**ABOUT THIS EXERCISE:** Repeat the listing below in full and exactly. Pictures are to be omitted.

**RECORD EXTRACTS:**
########################################

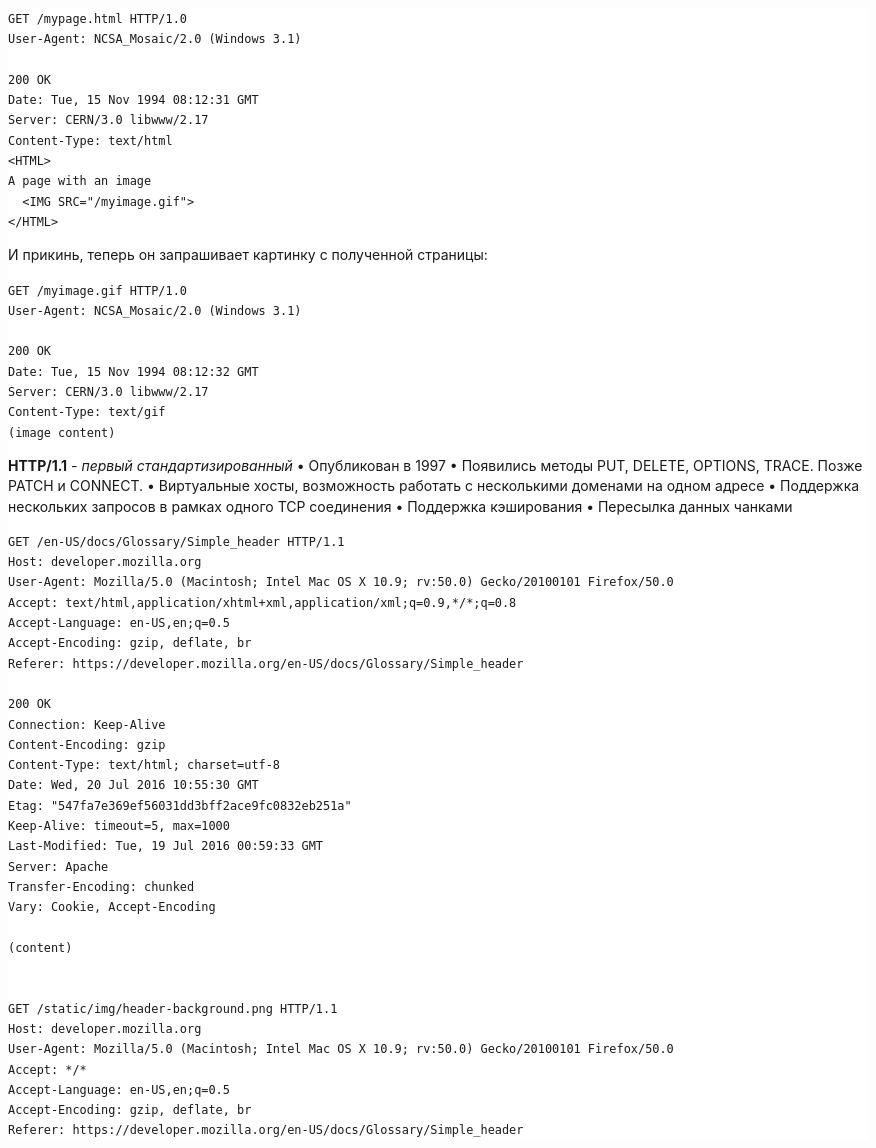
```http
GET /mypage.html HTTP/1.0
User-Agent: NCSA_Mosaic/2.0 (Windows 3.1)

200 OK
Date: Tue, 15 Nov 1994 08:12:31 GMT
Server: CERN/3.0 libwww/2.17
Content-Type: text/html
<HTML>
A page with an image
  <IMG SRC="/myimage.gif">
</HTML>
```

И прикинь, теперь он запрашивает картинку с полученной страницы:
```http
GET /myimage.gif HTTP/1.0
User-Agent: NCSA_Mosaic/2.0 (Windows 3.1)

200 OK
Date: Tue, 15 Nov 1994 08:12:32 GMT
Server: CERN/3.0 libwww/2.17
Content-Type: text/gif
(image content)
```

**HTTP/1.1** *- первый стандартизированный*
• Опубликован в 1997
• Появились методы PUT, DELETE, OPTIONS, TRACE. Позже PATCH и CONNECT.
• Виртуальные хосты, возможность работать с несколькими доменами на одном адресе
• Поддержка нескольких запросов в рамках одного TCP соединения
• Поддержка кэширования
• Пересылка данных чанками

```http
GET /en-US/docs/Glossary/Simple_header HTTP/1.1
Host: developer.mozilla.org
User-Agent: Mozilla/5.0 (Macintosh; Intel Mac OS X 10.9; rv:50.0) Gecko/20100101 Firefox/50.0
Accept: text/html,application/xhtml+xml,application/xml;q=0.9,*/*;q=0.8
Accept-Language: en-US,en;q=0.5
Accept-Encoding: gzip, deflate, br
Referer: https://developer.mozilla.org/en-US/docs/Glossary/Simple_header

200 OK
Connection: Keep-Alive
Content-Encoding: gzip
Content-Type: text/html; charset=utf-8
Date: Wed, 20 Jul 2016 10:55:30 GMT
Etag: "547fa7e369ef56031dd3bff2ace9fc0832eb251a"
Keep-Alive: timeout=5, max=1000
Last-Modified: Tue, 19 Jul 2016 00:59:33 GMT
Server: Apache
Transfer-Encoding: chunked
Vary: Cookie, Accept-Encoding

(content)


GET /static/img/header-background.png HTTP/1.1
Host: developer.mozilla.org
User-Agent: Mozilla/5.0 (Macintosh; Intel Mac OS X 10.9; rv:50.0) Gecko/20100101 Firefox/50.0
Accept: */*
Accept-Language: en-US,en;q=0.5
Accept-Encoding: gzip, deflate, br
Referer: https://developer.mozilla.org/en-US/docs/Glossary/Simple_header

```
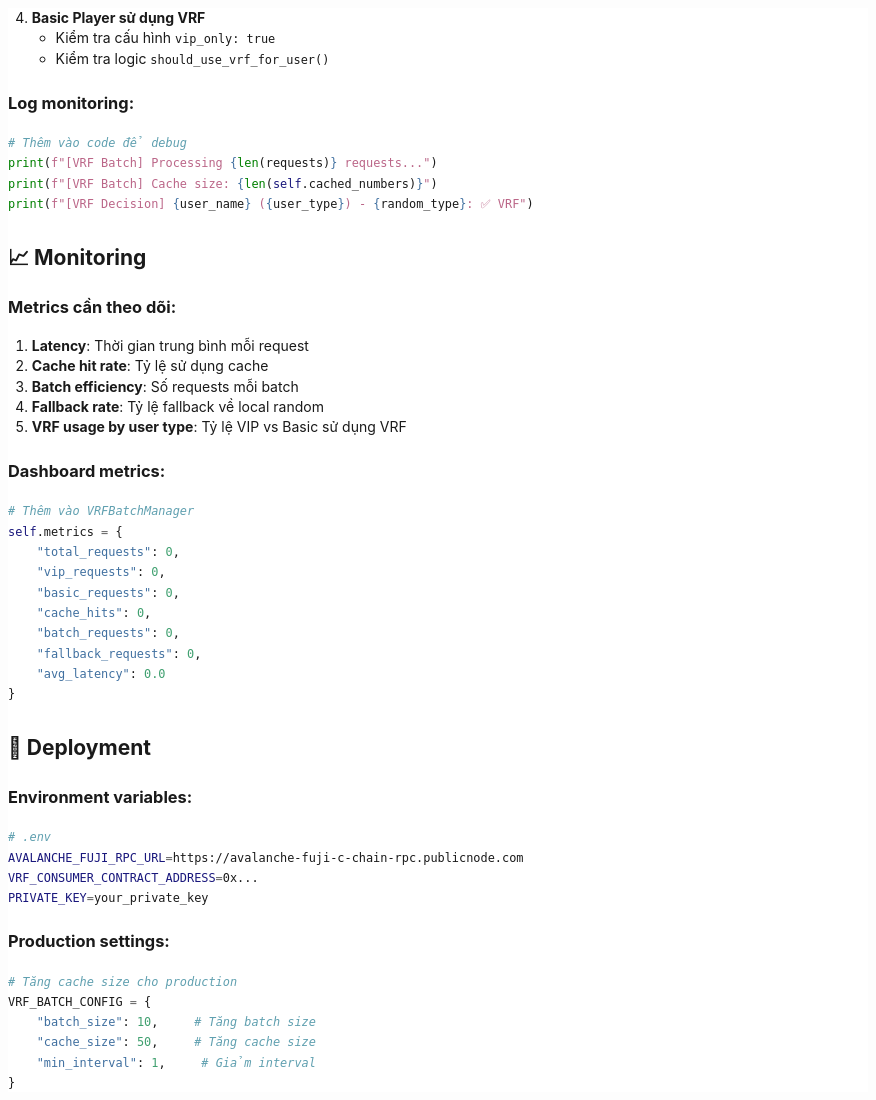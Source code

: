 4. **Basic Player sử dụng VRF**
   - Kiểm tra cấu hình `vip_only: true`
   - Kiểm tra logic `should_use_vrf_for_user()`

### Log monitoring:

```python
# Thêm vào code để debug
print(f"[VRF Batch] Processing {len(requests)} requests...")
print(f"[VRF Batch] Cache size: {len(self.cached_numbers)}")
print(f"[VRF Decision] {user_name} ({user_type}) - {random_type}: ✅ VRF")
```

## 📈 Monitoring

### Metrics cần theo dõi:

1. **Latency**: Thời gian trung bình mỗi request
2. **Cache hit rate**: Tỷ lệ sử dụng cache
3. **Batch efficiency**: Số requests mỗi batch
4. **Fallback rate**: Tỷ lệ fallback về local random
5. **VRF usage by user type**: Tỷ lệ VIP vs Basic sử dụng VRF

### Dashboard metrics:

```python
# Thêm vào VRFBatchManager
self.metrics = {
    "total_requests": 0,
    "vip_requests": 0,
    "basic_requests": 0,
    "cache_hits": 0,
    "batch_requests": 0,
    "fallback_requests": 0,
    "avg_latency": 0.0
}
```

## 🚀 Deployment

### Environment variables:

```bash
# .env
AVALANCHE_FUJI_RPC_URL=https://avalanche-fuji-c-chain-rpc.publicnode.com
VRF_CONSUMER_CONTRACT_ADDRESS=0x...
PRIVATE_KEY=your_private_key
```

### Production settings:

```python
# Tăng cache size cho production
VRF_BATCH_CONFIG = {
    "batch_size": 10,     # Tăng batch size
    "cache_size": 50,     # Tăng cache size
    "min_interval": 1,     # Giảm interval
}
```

########################################

**ANSWER TO THIS EXERCISE:**
```http
GET /mypage.html HTTP/1.0
User-Agent: NCSA_Mosaic/2.0 (Windows 3.1)

200 OK
Date: Tue, 15 Nov 1994 08:12:31 GMT
Server: CERN/3.0 libwww/2.17
Content-Type: text/html
<HTML>
A page with an image
  <IMG SRC="/myimage.gif">
</HTML>
```

И прикинь, теперь он запрашивает картинку с полученной страницы:
```http
GET /myimage.gif HTTP/1.0
User-Agent: NCSA_Mosaic/2.0 (Windows 3.1)

200 OK
Date: Tue, 15 Nov 1994 08:12:32 GMT
Server: CERN/3.0 libwww/2.17
Content-Type: text/gif
(image content)
```

**HTTP/1.1** *- первый стандартизированный*
• Опубликован в 1997
• Появились методы PUT, DELETE, OPTIONS, TRACE. Позже PATCH и CONNECT.
• Виртуальные хосты, возможность работать с несколькими доменами на одном адресе
• Поддержка нескольких запросов в рамках одного TCP соединения
• Поддержка кэширования
• Пересылка данных чанками

```http
GET /en-US/docs/Glossary/Simple_header HTTP/1.1
Host: developer.mozilla.org
User-Agent: Mozilla/5.0 (Macintosh; Intel Mac OS X 10.9; rv:50.0) Gecko/20100101 Firefox/50.0
Accept: text/html,application/xhtml+xml,application/xml;q=0.9,*/*;q=0.8
Accept-Language: en-US,en;q=0.5
Accept-Encoding: gzip, deflate, br
Referer: https://developer.mozilla.org/en-US/docs/Glossary/Simple_header

200 OK
Connection: Keep-Alive
Content-Encoding: gzip
Content-Type: text/html; charset=utf-8
Date: Wed, 20 Jul 2016 10:55:30 GMT
Etag: "547fa7e369ef56031dd3bff2ace9fc0832eb251a"
Keep-Alive: timeout=5, max=1000
Last-Modified: Tue, 19 Jul 2016 00:59:33 GMT
Server: Apache
Transfer-Encoding: chunked
Vary: Cookie, Accept-Encoding

(content)


GET /static/img/header-background.png HTTP/1.1
Host: developer.mozilla.org
User-Agent: Mozilla/5.0 (Macintosh; Intel Mac OS X 10.9; rv:50.0) Gecko/20100101 Firefox/50.0
Accept: */*
Accept-Language: en-US,en;q=0.5
Accept-Encoding: gzip, deflate, br
Referer: https://developer.mozilla.org/en-US/docs/Glossary/Simple_header

```
Source code

: 4. **Basic Player sử dụng VRF**
   - Kiểm tra cấu hình `vip_only: true`
   - Kiểm tra logic `should_use_vrf_for_user()`

### Log monitoring:

```python
# Thêm vào code để debug
print(f"[VRF Batch] Processing {len(requests)} requests...")
print(f"[VRF Batch] Cache size: {len(self.cached_numbers)}")
print(f"[VRF Decision] {user_name} ({user_type}) - {random_type}: ✅ VRF")
```

## 📈 Monitoring

### Metrics cần theo dõi:

1. **Latency**: Thời gian trung bình mỗi request
2. **Cache hit rate**: Tỷ lệ sử dụng cache
3. **Batch efficiency**: Số requests mỗi batch
4. **Fallback rate**: Tỷ lệ fallback về local random
5. **VRF usage by user type**: Tỷ lệ VIP vs Basic sử dụng VRF

### Dashboard metrics:

```python
# Thêm vào VRFBatchManager
self.metrics = {
    "total_requests": 0,
    "vip_requests": 0,
    "basic_requests": 0,
    "cache_hits": 0,
    "batch_requests": 0,
    "fallback_requests": 0,
    "avg_latency": 0.0
}
```

## 🚀 Deployment

### Environment variables:

```bash
# .env
AVALANCHE_FUJI_RPC_URL=https://avalanche-fuji-c-chain-rpc.publicnode.com
VRF_CONSUMER_CONTRACT_ADDRESS=0x...
PRIVATE_KEY=your_private_key
```

### Production settings:

```python
# Tăng cache size cho production
VRF_BATCH_CONFIG = {
    "batch_size": 10,     # Tăng batch size
    "cache_size": 50,     # Tăng cache size
    "min_interval": 1,     # Giảm interval
}
```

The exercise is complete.